> _Your objective_
Search the entries below for "shields", and copy each line where it appears.

> _Extracted records_
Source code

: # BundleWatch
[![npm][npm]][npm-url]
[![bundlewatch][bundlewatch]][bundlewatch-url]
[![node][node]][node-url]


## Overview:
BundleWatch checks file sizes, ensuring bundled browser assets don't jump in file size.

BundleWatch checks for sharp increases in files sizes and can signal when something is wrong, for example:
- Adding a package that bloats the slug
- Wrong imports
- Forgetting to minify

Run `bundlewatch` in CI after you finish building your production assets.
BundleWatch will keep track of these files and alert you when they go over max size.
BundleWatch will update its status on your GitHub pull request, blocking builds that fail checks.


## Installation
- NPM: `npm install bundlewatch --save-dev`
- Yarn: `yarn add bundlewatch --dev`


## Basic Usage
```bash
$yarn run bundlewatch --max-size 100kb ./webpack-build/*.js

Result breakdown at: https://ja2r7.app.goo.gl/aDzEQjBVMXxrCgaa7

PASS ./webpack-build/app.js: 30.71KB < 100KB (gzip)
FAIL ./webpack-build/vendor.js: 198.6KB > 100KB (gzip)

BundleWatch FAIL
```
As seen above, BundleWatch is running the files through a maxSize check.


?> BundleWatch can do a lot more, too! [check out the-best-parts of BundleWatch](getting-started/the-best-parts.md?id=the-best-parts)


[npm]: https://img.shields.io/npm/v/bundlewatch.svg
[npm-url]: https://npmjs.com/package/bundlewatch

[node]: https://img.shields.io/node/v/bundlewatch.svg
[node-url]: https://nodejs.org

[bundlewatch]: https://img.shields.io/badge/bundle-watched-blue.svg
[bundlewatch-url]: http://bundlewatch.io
...
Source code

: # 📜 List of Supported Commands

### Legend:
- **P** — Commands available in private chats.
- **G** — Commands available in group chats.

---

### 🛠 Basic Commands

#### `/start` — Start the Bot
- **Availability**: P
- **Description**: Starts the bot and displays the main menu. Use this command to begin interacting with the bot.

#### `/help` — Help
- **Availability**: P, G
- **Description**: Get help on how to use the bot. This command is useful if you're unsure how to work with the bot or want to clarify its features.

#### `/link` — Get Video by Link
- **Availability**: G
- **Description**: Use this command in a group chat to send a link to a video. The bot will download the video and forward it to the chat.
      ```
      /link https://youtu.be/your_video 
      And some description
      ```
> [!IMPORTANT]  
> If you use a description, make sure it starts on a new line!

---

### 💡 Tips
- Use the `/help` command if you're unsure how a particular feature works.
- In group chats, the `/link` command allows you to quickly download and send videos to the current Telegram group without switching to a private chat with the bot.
...
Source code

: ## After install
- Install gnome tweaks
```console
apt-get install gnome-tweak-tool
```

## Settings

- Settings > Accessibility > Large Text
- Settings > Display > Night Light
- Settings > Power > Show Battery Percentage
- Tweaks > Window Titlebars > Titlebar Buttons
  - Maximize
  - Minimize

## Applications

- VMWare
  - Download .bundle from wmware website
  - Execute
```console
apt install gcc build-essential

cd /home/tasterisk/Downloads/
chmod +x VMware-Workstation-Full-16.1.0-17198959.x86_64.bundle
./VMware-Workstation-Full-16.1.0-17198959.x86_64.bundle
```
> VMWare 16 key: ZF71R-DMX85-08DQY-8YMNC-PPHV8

> _Exercise output_
[npm]: https://img.shields.io/npm/v/bundlewatch.svg
[node]: https://img.shields.io/node/v/bundlewatch.svg
[bundlewatch]: https://img.shields.io/badge/bundle-watched-blue.svg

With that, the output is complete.